## Given records
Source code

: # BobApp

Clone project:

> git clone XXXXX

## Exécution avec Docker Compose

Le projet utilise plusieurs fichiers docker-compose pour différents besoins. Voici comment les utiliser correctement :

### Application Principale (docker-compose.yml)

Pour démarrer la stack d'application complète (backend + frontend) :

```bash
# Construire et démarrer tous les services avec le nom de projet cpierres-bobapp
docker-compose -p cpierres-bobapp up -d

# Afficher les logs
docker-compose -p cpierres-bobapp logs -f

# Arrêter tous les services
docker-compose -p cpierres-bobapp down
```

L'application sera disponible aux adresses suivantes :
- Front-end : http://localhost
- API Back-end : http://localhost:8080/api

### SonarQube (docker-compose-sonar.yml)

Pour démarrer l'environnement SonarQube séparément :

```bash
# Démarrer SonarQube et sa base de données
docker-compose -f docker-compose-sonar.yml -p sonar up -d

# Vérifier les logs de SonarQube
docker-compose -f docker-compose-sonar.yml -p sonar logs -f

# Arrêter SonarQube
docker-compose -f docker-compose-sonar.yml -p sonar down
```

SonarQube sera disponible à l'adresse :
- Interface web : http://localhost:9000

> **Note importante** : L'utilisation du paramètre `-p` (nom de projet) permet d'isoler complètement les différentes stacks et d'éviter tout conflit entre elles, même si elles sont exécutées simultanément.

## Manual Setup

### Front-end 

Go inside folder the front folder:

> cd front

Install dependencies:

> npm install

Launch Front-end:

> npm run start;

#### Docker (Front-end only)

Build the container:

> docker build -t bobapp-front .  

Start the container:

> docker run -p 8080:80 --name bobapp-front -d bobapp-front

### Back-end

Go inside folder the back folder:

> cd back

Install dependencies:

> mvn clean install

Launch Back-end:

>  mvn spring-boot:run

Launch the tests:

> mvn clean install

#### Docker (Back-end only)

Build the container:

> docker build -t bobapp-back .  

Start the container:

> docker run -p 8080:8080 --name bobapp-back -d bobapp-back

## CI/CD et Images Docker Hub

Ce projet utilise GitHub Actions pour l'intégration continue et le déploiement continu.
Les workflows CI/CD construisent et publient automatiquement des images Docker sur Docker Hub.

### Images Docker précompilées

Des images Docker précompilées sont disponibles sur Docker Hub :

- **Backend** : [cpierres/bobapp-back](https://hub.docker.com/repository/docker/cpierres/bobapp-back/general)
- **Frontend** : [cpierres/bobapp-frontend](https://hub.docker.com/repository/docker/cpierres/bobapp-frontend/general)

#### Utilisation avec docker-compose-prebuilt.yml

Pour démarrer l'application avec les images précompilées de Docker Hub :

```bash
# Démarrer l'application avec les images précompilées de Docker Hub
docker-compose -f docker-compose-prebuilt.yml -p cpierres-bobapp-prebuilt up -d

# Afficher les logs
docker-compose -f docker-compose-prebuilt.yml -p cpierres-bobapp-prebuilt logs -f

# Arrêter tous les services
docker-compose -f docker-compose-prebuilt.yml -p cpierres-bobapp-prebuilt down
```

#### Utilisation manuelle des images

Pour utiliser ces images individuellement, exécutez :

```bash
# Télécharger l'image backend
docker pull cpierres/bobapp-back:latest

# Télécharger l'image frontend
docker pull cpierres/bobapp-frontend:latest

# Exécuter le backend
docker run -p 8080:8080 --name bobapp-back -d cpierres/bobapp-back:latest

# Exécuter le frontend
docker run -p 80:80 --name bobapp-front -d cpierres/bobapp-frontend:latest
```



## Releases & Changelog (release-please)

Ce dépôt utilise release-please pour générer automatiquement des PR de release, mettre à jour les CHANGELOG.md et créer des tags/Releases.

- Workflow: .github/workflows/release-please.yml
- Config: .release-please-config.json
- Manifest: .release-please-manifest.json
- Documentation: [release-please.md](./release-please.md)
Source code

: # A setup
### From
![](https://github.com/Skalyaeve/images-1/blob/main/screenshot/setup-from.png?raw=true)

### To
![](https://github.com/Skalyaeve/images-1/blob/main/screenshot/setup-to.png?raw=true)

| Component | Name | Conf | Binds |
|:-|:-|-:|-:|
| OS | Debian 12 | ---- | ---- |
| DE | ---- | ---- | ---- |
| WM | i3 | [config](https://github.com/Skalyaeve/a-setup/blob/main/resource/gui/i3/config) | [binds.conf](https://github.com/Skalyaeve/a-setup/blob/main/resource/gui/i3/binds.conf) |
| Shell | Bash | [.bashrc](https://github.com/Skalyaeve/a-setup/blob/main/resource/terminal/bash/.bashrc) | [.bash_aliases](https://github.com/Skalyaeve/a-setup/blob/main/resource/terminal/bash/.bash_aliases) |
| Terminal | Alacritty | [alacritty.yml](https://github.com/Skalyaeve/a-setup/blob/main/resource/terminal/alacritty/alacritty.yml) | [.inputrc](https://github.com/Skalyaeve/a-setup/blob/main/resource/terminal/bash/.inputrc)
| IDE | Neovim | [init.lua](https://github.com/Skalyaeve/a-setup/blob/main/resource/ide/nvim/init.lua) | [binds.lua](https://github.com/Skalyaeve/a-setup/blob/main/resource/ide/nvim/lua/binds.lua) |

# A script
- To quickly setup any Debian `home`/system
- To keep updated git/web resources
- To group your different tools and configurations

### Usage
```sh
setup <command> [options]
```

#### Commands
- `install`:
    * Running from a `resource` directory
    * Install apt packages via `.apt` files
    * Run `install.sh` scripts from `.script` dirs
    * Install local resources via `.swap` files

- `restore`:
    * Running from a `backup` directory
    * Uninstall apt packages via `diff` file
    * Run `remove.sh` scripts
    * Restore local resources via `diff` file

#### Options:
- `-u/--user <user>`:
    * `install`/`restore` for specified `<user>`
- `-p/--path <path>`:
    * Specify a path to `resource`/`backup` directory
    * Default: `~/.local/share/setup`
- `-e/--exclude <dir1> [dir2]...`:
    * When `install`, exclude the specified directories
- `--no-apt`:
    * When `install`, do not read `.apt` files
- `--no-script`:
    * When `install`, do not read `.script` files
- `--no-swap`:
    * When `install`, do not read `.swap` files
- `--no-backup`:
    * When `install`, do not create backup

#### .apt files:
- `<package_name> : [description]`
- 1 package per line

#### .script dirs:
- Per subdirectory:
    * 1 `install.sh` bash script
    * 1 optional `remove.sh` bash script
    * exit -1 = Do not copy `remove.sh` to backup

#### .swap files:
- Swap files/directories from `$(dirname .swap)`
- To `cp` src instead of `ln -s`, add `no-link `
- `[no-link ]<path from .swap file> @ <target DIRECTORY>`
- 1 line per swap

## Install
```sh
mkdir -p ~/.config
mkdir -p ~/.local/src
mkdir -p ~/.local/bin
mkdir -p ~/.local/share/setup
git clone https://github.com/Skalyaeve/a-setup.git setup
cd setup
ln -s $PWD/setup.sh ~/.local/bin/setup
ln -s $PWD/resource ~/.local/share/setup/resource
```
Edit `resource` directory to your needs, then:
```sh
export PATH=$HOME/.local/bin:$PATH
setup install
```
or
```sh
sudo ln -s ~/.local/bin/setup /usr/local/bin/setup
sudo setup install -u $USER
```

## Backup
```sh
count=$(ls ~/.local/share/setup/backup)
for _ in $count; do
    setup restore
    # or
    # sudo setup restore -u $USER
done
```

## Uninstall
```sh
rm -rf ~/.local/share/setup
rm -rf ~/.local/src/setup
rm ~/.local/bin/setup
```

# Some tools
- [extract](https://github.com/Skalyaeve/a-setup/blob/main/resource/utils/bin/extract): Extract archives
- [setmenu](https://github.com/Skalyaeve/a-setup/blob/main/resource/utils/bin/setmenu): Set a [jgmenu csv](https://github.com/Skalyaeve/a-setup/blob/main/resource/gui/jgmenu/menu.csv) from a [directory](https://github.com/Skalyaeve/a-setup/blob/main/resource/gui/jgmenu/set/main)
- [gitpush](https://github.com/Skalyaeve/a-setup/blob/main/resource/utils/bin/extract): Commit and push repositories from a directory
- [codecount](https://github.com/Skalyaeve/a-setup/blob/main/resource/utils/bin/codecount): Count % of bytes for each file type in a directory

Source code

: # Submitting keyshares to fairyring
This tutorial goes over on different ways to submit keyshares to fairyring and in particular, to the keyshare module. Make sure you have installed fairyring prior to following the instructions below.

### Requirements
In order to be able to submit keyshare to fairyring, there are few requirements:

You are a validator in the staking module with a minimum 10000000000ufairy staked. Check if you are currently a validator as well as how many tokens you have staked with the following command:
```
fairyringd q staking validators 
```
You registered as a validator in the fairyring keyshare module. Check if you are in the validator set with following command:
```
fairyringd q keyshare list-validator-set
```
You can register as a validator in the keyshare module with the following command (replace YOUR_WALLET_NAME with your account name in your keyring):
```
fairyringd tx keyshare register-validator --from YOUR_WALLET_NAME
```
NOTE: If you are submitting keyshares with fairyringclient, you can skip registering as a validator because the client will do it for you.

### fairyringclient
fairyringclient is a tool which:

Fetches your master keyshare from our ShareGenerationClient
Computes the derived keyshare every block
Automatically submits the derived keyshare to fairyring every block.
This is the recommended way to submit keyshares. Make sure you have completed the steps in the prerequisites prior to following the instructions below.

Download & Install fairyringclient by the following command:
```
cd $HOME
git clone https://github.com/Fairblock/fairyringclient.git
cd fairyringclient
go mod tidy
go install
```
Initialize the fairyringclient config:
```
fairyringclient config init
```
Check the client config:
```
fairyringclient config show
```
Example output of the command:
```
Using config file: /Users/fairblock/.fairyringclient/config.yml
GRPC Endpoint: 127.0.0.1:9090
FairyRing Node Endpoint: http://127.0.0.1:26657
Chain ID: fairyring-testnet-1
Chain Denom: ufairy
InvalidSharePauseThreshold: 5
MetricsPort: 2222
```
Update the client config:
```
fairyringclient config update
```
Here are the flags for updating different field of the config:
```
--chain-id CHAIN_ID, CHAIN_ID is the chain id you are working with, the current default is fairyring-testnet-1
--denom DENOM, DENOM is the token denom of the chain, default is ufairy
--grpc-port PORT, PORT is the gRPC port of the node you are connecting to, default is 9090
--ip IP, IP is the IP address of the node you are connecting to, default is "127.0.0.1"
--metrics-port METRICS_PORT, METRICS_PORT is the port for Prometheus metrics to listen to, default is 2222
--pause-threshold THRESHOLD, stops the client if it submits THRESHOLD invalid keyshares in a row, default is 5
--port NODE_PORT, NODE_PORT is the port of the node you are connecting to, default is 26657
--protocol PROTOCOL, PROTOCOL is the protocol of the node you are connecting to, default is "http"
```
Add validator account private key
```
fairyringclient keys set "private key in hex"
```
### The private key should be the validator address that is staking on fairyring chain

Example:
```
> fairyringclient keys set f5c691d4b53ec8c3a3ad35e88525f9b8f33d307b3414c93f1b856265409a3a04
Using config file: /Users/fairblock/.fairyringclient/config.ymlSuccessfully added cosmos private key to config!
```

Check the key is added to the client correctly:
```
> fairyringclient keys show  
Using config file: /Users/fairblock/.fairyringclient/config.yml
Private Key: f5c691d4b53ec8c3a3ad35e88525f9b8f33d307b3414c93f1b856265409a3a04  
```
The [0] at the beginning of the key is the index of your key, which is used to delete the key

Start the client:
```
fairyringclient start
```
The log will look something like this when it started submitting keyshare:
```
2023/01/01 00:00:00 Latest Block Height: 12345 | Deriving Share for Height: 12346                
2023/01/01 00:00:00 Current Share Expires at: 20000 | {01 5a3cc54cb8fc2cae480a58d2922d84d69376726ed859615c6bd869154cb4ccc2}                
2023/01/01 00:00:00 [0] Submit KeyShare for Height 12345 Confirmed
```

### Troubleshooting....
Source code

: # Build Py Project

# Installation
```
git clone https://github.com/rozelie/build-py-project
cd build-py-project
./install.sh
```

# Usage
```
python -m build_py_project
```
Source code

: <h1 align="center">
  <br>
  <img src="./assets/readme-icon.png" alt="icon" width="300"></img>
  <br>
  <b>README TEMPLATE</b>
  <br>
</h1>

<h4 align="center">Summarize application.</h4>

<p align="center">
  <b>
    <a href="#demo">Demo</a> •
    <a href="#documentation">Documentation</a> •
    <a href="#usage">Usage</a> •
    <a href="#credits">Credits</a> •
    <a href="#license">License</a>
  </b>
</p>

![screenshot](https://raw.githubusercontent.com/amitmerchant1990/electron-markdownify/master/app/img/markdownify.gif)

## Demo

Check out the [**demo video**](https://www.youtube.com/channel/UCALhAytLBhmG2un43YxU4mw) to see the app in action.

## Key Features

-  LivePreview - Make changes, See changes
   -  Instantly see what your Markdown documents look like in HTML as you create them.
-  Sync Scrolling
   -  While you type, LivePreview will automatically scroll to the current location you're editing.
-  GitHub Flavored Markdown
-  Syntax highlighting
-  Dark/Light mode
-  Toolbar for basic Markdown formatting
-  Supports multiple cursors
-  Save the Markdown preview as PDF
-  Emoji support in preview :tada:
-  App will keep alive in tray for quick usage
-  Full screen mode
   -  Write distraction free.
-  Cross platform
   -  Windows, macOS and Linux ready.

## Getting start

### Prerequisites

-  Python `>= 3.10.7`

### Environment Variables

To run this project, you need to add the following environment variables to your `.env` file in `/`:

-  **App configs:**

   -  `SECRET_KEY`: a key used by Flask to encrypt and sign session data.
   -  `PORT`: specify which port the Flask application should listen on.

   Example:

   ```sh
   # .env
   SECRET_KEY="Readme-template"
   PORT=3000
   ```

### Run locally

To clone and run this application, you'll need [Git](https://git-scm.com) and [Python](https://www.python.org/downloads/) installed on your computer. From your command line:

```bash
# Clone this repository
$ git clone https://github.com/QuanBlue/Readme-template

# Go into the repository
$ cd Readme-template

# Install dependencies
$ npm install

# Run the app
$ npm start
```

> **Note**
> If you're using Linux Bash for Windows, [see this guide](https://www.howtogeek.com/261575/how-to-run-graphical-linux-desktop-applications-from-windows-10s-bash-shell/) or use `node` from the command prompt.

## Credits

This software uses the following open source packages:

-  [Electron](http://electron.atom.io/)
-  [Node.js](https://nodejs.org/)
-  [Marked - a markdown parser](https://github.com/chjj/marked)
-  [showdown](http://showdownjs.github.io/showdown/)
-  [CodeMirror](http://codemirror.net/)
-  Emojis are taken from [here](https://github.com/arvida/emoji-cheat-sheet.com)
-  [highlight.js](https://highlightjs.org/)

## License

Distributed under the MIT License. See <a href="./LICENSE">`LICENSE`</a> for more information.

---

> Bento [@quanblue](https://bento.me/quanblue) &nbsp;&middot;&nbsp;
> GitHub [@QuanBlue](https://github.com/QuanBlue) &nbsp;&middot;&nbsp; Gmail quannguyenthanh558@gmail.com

## Work to complete
Up to and including the line with "L'application sera disponible", repeat the data exactly, starting from its first line; nothing else belongs in the response.

## Result of this exercise
Source code

: # BobApp

Clone project:

> git clone XXXXX

## Exécution avec Docker Compose

Le projet utilise plusieurs fichiers docker-compose pour différents besoins. Voici comment les utiliser correctement :

### Application Principale (docker-compose.yml)

Pour démarrer la stack d'application complète (backend + frontend) :

```bash
# Construire et démarrer tous les services avec le nom de projet cpierres-bobapp
docker-compose -p cpierres-bobapp up -d

# Afficher les logs
docker-compose -p cpierres-bobapp logs -f

# Arrêter tous les services
docker-compose -p cpierres-bobapp down
```

L'application sera disponible aux adresses suivantes :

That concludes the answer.